The Truth About Cassava Flour
There are some common misconceptions about both cassava flour and a related product that is derived from the same plant, tapioca starch, so let’s set the record straight with the truth about cassava flour.
Cassava flour is the new darling of the gluten-free and Paleo baking worlds thanks to its incredible properties. It is one of the few gluten-free flours that can, in many cases, be used as a 1 to 1 replacement for wheat flour. That makes adapting your old favorite family recipes from Grandma to fit your new healthy gluten-free lifestyle extremely easy.
Unfortunately there are some common misconceptions about both cassava flour and a related product that is derived from the same plant, tapioca starch, so let’s set the record straight with the truth about cassava flour.
What Is Cassava Flour?
Cassava flour is made from a tropical starchy tuberous root that goes by many names depending on where in the world you are. You would probably recognize it at your local International grocery store labeled as yuca (not to be confused with yucca), but it is also called cassava (surprise!), manioc, and Brazilian arrowroot. The scientific name of the plant is Manihot esculenta, not to be confused with the plant where arrowroot starch comes from, which is Maranta arundinacea.
The cassava root is an extremely important staple crop for an estimated 800 million people across the world, from Africa to Asia to Latin America.
Cassava flour is a whole, unrefined flour. The entire root is taken and peeled, ground, and dried to form a flour that is white and with a neutral yet distinctive flavor. It is sure to become a favorite in your gluten-free kitchen!
Cassava Flour vs Tapioca Starch
The cassava root is also the source of tapioca starch. It is important to understand the difference between these two products, but you can think of them like you would potato flour and potato starch, or cornmeal and cornstarch. Tapioca starch is simply the extracted starch from the cassava root.
Let’s bust this myth right now: there is no bleaching needed to produce the vibrant white color of tapioca starch – it is by nature a bright white color, just like other starches you are familiar with using.
While cassava flour can be used in many recipes as the single flour, tapioca starch, on the other hand, is usually used in gluten-free flour blends to give structure and stretch to baked dishes. You CANNOT use cassava flour and tapioca starch interchangeably in recipes.
Cyanide in Cassava Flour
You may have heard that the cassava (yuca) root contains cyanide. This is true, however the risk has been drastically overstated.
There are two classes of cassava plants: bitter and sweet. The bitter variety contains many more toxins and antinutrients than the sweet variety. If you are living in the United States it would be nearly impossible for you to even be able to find the bitter variety grown or for sale.
It is the bitter variety of cassava which has been implicated as the cause of what is known as cyanide intoxication due to improper preparation and overconsumption in some countries in Africa. It is true that the sweet variety does have some of the same potentially harmful compounds, which are called cyanogenic glucosides. However it is important to know that they are mostly found in the thick outer peel and thin first layer of the root that has a purple-pink color. The outer peel and colored layer are both thoroughly removed before turning sweet cassava roots into 20 Dishes cassava flour.

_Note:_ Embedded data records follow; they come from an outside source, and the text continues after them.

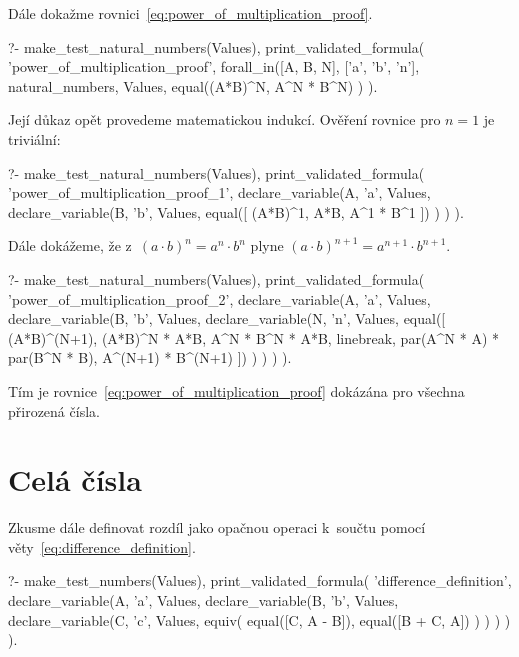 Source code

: Dále dokažme rovnici~\eqref{eq:power_of_multiplication_proof}.

\begin{fact}
\begin{prolog}
?-	make_test_natural_numbers(Values),
	print_validated_formula(
		'power_of_multiplication_proof',
		forall_in([A, B, N], ['a', 'b', 'n'], natural_numbers, Values,
			equal((A*B)^N, A^N * B^N)
		)
	).
\end{prolog}
\end{fact}

Její důkaz opět provedeme matematickou indukcí. Ověření rovnice pro \(n = 1\) je triviální:

\begin{prolog}
?-	make_test_natural_numbers(Values),
	print_validated_formula(
		'power_of_multiplication_proof_1',
		declare_variable(A, 'a', Values,
			declare_variable(B, 'b', Values,
				equal([
					(A*B)^1,
					A*B,
					A^1 * B^1
				])
			)
		)
	).
\end{prolog}

Dále dokážeme, že z~\((a \cdot b)^n = a^n \cdot b^n\) plyne \((a \cdot b)^{n+1} = a^{n+1} \cdot b^{n+1}\).

\begin{prolog}
?-	make_test_natural_numbers(Values),
	print_validated_formula(
		'power_of_multiplication_proof_2',
		declare_variable(A, 'a', Values,
			declare_variable(B, 'b', Values,
				declare_variable(N, 'n', Values,
					equal([
						(A*B)^(N+1),
						(A*B)^N * A*B,
						A^N * B^N * A*B,
						linebreak,
						par(A^N * A) * par(B^N * B),
						A^(N+1) * B^(N+1)
					])
				)
			)
		)
	).
\end{prolog}

Tím je rovnice~\eqref{eq:power_of_multiplication_proof} dokázána pro všechna přirozená čísla.

\section{Celá čísla}

Zkusme dále definovat rozdíl jako opačnou operaci k~součtu pomocí věty~\eqref{eq:difference_definition}.

\begin{prolog}
?-	make_test_numbers(Values),
	print_validated_formula(
		'difference_definition',
		declare_variable(A, 'a', Values,
			declare_variable(B, 'b', Values,
				declare_variable(C, 'c', Values,
					equiv(
						equal([C, A - B]),
						equal([B + C, A])
					)
				)
			)
		)
	).
\end{prolog}

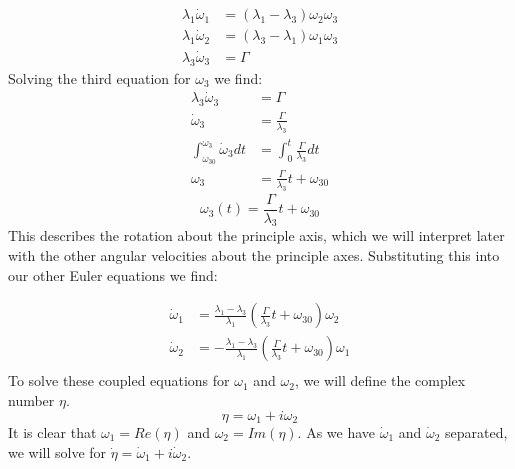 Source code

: \documentclass{article}
\begin{document}
\begin{align*}
    \lambda_1 \dot{\omega}_1 &= (\lambda_1-\lambda_3)\omega_2 \omega_3 \\
    \lambda_1 \dot{\omega}_2 &= (\lambda_3-\lambda_1)\omega_1 \omega_3 \\
    \lambda_3 \dot{\omega}_3 &= \Gamma
\end{align*}
Solving the third equation for $\omega_3$ we find: 
\begin{align*}
    \lambda_3 \dot{\omega}_3 &= \Gamma \\
    \dot{\omega}_3 &= \frac{\Gamma }{\lambda_3} \\
    \int_{\omega_{30}}^{\omega_3}\dot{\omega}_3 dt &= \int_0^t{\frac{\Gamma }{\lambda_3}}dt \\
    \omega_3 &= \frac{\Gamma }{\lambda_3}t + \omega_{30}
\end{align*}
$$\boxed{\omega_3(t) = \frac{\Gamma }{\lambda_3}t + \omega_{30}}$$
This describes the rotation about the principle axis, which we will interpret later with the other angular velocities about the principle axes. Substituting this into our other Euler equations we find:

\begin{align*}
    \dot{\omega}_1 &= \frac{\lambda_1-\lambda_3}{\lambda_1}\left( \frac{\Gamma }{\lambda_3}t + \omega_{30} \right) \omega_2 \\
    \dot{\omega}_2 &= -\frac{\lambda_1-\lambda_3}{\lambda_1}\left( \frac{\Gamma }{\lambda_3}t + \omega_{30} \right) \omega_1 \\
\end{align*}
To solve these coupled equations for $\omega_1$ and $\omega_2$, we will define the complex number $\eta$.
$$\eta = \omega_1 + i\omega_2$$
It is clear that $\omega_1 = Re(\eta)$ and $\omega_2 = Im(\eta)$. As we have $\dot{\omega}_1$ and $\dot{\omega}_2$ separated, we will solve for $\dot{\eta} = \dot{\omega}_1 + i\dot{\omega}_2$. 
\end{document}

The grinding and drying process that the roots go through further degrades any potential cyanide-producing compounds to almost nothing. So rest assured that you are in no danger of ingesting cyanide-producing compounds when you cook with Anthony’s cassava flour.

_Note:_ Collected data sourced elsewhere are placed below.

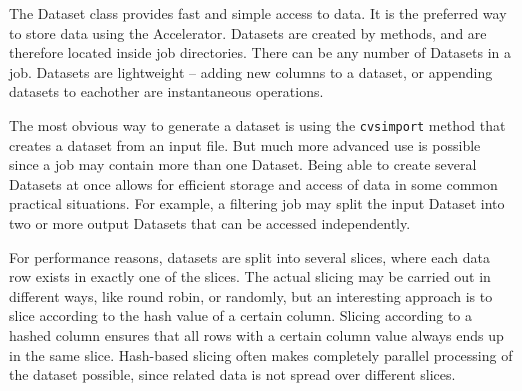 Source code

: 
\label{chap:datasets}

The Dataset class provides fast and simple access to data.  It is the
preferred way to store data using the Accelerator.  Datasets are
created by methods, and are therefore located inside job directories.
There can be any number of Datasets in a job.  Datasets are
lightweight -- adding new columns to a dataset, or appending datasets
to eachother are instantaneous operations.

The most obvious way to generate a dataset is using the
\texttt{cvsimport} method that creates a dataset from an input file.
But much more advanced use is possible since a job may contain more
than one Dataset.  Being able to create several Datasets at once
allows for efficient storage and access of data in some common
practical situations.  For example, a filtering job may split the
input Dataset into two or more output Datasets that can be accessed
independently.

For performance reasons, datasets are split into several slices, where
each data row exists in exactly one of the slices.  The actual slicing
may be carried out in different ways, like round robin, or randomly,
but an interesting approach is to slice according to the hash value of
a certain column.  Slicing according to a hashed column ensures that
all rows with a certain column value always ends up in the same slice.
Hash-based slicing often makes completely parallel processing of the
dataset possible, since related data is not spread over different
slices.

Cooking With Cassava Flour
You learned above that in many instances cassava flour can be used as a stand-alone flour and a 1 to 1 replacement for wheat flour. This is true for non-yeast based and simpler recipes like cakes, cookies, pie crusts, and some breads. However there are a few things you should know to help you troubleshoot if you are working on adapting a wheat-based recipe to gluten-free using cassava flour:
- When measuring cassava flour, for best results sift it first and us the “scoop and sweep” method to measure.
- Cassava flour makes the absolute BEST gluten-free gravy, that is thick, rich, and with a great texture.
- Cassava flour can absorb more liquid than white wheat flour so you may need to add a bit extra liquid if your batter or dough seems dry when converting a recipe. Alternatively, you can try reducing the amount of cassava flour by 10-20% (which means reducing the amount used by about 1.5 to 3 TBSP per cup).
- Cassava flour can be blended with other gluten-free flours (available in our store!) like almond meal, sweet potato flour, plantain flour, and coconut flour. If you are looking for extra structure, you can also blend it with either tapioca starch or arrowroot starch.
- When it doubt, use a tried and true recipe. There are tons of recipes now all over Pinterest using cassava flour!